Why am I saying I’m insane? Well, I have a great job with great benefits and I get to work regular hours, overtime is an exception that only has happened about twice in the last two years. I get yearly raises and am paid pretty well for the area I am in. They even provide us with training off-site once a year and the time to train on-site figured into our availability. Yet, I want to leave it for the game field.
I am not working on Dragonlings, because I am working on other things that are quicker, things I can get done, because my history of business apps doesn’t exactly sell in the gaming field. I have been told I need the portfolio by someone on the inside which backs up what I already knew.

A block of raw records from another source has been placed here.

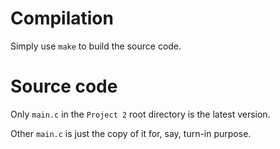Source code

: # Compilation

Simply use `make` to build the source code.

# Source code

Only `main.c` in the `Project 2` root directory is the latest version.

Other `main.c` is just the copy of it for, say, turn-in purpose.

I will do everything I can to make this happen and I will have the job I have always dreamed of.
My quest now is to try to figure out what I can make, what can I do that can impress the powers that be? I feel confident enough in my programming ability now that I know I can do the job, I just need to convince everyone else that I can as well.
Will Dragonlings ever get more love? I really don’t know. Part of me thinks that if I can get it running that would be the clincher, but part of me thinks that taking my time working on my project doesn’t really demonstrate that I am willing to work on others projects nearly as much.
I don’t know for sure, but I am going to keep trying and maybe someday I will actually say more than “just a programmer” when people ask me what I do. I will be able to say I make games for a living, or at least help to make them, and I would be so happy to finally hit one of the goals I have always had.